Raw Almonds in Food Processor

Turn the food processor on and let it run for a minute.  At first, you will see the almonds grind down into an almond meal.  If you like using almond meal in your recipes (great for baking!), this is a great way to save money–grind your own!  If you are making almond butter, continue processing the almonds.

Phase One: Almonds Become Almond Meal
Phase One: Almonds Become Almond Meal

The ground almonds will start to build up on the sides of the food processor.  You’ll want to stop the processor every 2 minutes and push the almonds down before continuing.

Phase Two: Almonds Start to Build Up on Side of Processor
Phase Two: Almonds Start to Build Up on Side of Processor

After a while, the almonds will start to get a little clumpy:

Phase Three: Almonds Start to Clump
Phase Three: Almonds Start to Clump

And will continue to get clumpier and stickier:

Phase 4: Almonds Get Clumpier and Stickier

At around the 8-10 minute mark, the almonds will finally start to release more oil and begin to resemble almond butter.  But don’t stop there!  It’s not quite done.

Phase Five: Almost There! About Another Minute or Two to Go.
Phase Five: Almost There! About Another Minute or Two to Go.

After another couple of minutes of processing, the almond butter will suddenly, magically, release more of its oils and become smooth and creamy.  If you taste it, it will be warm from the processing.  Now, add a pinch of high quality sea salt if you like and give it another whir.

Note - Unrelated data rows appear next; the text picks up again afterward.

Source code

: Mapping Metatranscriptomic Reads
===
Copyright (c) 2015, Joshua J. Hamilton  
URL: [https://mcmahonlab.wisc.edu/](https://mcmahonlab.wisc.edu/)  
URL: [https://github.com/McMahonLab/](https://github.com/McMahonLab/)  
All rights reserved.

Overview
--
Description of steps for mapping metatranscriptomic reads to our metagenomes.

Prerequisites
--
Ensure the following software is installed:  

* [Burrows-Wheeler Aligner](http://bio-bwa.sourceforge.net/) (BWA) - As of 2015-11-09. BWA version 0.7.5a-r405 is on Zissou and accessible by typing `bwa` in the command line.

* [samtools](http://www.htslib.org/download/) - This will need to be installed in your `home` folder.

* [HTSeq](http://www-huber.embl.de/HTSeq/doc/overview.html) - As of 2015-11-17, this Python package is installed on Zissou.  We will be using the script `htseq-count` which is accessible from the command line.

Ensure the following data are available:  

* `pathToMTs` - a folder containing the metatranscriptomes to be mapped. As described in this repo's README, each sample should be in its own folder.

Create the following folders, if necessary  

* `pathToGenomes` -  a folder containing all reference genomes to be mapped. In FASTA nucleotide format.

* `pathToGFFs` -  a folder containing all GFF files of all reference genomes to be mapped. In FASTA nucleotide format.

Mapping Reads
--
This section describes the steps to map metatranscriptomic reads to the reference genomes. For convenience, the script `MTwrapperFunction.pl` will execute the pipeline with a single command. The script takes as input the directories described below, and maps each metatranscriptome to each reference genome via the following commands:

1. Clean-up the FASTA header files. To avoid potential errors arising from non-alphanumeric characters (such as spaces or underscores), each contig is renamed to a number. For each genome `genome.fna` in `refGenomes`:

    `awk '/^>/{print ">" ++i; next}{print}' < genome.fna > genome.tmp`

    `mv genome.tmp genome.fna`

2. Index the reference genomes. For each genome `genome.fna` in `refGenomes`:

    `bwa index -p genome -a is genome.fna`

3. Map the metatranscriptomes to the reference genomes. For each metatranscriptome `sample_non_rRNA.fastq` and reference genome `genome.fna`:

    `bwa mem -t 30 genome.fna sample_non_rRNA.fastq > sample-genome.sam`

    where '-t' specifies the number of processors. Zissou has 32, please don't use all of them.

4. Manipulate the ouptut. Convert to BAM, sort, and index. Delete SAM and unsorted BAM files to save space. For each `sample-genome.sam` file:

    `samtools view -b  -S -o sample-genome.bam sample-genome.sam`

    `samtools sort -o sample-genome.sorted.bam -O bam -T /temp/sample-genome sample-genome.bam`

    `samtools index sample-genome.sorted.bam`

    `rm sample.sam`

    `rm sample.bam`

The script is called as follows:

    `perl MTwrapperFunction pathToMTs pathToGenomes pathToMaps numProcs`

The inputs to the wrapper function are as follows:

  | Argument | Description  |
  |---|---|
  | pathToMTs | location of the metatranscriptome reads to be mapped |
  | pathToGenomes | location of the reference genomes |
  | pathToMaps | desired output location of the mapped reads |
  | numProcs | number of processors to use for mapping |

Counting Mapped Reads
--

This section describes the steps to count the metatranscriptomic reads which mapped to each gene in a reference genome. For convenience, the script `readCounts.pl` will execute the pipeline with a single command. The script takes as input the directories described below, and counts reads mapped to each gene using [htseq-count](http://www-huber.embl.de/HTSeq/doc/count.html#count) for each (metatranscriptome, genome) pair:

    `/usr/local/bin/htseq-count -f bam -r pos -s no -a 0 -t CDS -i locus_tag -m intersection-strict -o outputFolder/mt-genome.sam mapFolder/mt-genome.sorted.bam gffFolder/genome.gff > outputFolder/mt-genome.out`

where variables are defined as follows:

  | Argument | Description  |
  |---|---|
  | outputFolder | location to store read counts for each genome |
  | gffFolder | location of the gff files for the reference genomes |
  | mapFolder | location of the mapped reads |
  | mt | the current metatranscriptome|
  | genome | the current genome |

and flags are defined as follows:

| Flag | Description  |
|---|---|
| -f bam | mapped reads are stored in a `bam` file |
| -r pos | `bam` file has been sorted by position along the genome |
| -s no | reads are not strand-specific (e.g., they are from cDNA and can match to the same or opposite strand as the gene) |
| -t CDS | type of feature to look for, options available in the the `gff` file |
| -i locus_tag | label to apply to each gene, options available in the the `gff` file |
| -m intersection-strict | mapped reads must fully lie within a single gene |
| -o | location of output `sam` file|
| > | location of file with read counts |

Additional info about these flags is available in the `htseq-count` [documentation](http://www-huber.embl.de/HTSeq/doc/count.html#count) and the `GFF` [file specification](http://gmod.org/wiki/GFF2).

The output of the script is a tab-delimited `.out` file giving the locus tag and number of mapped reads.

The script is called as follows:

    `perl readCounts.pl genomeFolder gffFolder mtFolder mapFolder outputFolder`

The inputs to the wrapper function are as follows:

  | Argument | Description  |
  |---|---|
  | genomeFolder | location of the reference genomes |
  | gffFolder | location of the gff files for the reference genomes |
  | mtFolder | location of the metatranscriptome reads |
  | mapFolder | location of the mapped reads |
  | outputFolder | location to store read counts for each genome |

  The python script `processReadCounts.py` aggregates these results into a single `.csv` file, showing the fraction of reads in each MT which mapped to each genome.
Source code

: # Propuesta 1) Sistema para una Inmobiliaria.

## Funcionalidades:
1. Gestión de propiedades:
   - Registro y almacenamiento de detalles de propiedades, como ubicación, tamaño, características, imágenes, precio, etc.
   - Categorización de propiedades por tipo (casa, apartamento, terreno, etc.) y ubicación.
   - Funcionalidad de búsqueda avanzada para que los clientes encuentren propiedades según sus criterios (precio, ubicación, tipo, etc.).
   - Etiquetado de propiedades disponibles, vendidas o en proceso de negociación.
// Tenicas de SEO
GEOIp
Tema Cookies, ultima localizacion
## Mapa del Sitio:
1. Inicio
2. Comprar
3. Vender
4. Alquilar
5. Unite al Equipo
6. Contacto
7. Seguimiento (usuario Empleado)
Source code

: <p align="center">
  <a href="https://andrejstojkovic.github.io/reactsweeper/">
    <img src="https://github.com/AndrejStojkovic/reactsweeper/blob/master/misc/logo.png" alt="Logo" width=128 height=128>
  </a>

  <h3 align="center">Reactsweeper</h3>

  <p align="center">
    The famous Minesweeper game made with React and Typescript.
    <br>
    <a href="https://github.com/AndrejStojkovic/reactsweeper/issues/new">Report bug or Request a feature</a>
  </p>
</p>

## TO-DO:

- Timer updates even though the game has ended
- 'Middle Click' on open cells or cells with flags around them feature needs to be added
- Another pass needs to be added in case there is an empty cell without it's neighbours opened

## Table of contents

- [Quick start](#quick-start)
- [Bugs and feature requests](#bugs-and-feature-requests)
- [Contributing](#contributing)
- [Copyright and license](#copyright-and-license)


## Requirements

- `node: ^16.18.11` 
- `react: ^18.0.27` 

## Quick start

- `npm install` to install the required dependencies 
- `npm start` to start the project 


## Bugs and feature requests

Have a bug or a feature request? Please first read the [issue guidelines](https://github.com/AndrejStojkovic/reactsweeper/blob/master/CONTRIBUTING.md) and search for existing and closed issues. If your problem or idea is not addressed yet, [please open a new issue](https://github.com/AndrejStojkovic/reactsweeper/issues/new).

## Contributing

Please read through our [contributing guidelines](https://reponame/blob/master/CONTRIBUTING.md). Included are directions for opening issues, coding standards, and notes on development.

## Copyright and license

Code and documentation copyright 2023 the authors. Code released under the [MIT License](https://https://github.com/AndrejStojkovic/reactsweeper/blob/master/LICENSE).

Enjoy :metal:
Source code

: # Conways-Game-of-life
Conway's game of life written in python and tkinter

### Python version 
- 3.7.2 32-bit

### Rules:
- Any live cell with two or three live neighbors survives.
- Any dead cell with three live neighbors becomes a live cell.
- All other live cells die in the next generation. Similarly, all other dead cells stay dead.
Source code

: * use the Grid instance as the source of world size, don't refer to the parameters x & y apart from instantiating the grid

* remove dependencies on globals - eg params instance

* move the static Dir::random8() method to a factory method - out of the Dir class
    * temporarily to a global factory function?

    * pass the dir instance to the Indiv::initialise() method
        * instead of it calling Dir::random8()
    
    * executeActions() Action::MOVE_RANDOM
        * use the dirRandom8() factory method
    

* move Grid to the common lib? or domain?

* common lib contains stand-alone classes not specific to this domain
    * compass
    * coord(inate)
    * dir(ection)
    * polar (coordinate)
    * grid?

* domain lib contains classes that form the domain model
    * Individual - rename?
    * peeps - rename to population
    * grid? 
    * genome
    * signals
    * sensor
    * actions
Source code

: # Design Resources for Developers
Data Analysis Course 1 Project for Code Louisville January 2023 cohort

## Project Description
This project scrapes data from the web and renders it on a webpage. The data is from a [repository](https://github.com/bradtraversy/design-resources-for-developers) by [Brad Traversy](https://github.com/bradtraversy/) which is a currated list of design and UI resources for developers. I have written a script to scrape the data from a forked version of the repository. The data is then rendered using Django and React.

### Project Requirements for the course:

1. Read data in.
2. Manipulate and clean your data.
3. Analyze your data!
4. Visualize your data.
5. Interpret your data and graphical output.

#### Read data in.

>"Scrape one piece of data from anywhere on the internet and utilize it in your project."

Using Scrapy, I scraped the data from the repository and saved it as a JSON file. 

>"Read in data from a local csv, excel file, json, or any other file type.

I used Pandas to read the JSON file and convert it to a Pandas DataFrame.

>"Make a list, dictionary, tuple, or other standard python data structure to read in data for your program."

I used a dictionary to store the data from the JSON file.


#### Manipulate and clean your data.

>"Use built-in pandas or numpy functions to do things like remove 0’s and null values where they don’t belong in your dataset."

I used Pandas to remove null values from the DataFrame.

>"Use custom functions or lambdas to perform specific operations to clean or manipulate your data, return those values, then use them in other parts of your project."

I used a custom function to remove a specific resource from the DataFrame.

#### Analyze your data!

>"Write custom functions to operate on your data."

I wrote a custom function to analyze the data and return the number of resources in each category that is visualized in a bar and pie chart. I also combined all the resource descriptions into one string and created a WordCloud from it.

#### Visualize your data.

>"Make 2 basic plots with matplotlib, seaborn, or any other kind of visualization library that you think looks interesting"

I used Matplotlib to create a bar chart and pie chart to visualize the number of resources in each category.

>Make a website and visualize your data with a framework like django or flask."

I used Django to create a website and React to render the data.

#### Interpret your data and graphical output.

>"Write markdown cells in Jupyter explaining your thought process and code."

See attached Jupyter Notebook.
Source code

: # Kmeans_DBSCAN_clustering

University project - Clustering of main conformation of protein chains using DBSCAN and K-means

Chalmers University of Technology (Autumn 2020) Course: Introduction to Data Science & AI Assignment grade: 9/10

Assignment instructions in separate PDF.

That’s it! You made your own almond butter! What are you looking forward to learning next?

Homemade Almond Butter


  • 3 cups raw almonds
  • 1/4 tsp salt
  • 1/2 tsp cinnamon (optional)


  1. Roast the almonds for 5-15 minutes at 350 degrees. This will start releasing their oils and makes it easier to process the nuts into nut butter. The longer you roast, the darker the almonds will get so keep a close eye on them so they don't burn!
  2. Let almonds cool for a few minutes.
  3. Add almonds, salt, and cinnamon (if using) to your food processor with the S blade.
  4. Process in your food processor for 2 minutes at a time, stopping to scrape down the sides of the processor before continuing.
  5. Process until the almonds have broken down into a smooth paste. This typically happens between the 8 and 10 minute mark for me when I use warm almonds!
  6. Store in the refrigerator for up to two months.